▶ **The problem**
Report every line of the records that includes the word "вход".

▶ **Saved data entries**
────────────────────

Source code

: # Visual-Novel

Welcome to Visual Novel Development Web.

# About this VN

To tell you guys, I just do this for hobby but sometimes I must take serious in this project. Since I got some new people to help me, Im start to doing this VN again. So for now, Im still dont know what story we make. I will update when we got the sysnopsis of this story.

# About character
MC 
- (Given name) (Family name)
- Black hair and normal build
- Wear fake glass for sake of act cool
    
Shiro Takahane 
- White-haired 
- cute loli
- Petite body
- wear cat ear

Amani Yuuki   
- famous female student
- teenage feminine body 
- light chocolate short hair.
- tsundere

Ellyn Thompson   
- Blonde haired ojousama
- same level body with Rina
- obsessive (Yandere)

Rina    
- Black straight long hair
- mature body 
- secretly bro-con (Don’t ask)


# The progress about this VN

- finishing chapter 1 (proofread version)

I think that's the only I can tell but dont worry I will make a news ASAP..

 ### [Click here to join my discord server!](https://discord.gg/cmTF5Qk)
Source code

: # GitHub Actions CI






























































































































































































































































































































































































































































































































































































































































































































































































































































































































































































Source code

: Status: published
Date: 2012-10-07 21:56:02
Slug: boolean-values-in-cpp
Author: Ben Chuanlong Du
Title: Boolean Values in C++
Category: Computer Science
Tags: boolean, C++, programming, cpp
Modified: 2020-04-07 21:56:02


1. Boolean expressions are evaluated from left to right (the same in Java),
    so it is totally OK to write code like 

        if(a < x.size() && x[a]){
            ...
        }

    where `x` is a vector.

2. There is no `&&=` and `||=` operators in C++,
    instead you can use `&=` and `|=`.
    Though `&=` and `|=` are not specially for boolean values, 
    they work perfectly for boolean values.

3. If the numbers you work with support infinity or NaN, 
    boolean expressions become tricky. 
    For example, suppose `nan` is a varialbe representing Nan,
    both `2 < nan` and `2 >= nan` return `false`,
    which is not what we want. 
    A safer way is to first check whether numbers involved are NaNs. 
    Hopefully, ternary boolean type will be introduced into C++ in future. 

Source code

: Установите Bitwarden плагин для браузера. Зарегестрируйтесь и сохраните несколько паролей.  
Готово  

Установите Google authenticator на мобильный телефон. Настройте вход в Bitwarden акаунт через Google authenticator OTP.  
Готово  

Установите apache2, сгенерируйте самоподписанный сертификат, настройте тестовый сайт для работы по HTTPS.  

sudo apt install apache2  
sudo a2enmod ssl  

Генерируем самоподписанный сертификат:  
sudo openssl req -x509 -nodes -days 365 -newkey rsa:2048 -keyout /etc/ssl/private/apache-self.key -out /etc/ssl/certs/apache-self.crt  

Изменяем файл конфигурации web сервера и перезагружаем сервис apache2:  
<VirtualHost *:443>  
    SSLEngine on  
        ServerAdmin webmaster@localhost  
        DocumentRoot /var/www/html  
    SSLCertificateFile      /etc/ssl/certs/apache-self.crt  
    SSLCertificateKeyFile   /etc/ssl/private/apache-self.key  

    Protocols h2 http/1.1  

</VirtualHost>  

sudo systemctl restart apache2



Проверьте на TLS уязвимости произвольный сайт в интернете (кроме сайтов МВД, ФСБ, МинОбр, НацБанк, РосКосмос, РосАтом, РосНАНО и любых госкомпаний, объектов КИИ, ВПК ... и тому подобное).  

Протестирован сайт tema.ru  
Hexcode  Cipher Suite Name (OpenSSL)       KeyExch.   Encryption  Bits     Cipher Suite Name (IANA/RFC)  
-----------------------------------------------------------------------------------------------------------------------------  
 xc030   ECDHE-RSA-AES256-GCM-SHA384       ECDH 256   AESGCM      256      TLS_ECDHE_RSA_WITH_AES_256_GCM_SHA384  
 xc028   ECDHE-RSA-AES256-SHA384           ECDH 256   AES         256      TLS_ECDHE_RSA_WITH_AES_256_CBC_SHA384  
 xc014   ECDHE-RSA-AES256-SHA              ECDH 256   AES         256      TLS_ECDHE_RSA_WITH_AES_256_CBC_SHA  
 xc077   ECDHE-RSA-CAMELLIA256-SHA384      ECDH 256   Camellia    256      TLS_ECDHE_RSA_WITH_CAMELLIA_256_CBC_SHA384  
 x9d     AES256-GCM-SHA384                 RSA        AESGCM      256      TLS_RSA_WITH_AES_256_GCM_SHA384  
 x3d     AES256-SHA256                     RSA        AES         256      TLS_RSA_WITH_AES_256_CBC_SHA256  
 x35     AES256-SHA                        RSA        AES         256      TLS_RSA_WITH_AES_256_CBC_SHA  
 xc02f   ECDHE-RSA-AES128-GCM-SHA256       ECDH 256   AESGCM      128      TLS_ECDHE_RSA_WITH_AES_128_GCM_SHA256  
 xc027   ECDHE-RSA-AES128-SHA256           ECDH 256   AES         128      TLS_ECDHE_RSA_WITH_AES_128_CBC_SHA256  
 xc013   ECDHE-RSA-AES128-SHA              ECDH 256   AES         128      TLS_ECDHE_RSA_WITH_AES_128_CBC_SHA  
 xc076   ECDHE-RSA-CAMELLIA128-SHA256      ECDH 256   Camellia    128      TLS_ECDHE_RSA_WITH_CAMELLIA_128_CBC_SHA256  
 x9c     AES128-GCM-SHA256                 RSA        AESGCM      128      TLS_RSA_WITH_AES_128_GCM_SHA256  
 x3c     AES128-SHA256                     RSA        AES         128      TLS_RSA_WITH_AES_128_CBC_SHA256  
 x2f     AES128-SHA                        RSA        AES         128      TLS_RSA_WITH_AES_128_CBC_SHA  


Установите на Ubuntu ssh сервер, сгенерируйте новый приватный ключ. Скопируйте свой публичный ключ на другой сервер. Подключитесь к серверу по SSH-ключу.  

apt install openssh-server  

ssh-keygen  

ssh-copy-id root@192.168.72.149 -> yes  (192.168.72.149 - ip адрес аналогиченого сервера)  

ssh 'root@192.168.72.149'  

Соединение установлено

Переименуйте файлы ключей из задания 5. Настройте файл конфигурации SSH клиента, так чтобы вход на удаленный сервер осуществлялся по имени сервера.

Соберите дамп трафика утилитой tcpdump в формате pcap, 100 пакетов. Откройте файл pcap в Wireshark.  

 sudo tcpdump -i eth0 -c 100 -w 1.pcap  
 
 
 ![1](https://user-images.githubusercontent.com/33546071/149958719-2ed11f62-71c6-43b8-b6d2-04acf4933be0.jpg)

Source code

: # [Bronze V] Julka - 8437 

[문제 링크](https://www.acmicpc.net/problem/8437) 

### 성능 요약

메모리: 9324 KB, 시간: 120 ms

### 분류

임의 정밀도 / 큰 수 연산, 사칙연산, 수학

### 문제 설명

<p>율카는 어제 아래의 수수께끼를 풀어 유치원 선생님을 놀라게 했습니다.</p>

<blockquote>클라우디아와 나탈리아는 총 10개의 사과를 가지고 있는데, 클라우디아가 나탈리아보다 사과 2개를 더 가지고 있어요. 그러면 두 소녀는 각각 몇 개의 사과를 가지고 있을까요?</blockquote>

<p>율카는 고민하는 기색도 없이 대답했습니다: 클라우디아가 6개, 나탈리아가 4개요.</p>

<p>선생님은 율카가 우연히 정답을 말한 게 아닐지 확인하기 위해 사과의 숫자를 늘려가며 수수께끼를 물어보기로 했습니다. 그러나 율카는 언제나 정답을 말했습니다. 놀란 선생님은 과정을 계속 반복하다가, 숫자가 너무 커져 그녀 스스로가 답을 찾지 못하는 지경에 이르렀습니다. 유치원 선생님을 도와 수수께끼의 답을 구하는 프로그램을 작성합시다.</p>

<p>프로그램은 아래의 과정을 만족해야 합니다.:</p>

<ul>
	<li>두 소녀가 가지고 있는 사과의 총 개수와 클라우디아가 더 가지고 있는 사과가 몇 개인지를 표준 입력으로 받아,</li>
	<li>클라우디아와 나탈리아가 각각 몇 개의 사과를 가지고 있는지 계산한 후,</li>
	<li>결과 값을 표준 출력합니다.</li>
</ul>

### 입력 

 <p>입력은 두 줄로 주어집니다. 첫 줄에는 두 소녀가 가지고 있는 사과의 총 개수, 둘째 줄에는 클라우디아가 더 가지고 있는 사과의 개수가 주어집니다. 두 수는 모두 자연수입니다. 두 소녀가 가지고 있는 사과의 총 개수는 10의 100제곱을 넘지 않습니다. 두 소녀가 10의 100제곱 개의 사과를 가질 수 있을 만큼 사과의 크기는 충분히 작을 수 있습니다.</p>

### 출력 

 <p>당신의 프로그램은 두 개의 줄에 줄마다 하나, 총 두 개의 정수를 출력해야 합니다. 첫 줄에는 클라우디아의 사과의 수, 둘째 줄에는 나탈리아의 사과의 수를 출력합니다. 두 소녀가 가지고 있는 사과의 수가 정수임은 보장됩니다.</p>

────────────────────

▶ **Solution to this task**
Установите Google authenticator на мобильный телефон. Настройте вход в Bitwarden акаунт через Google authenticator OTP.  
Переименуйте файлы ключей из задания 5. Настройте файл конфигурации SSH клиента, так чтобы вход на удаленный сервер осуществлялся по имени сервера.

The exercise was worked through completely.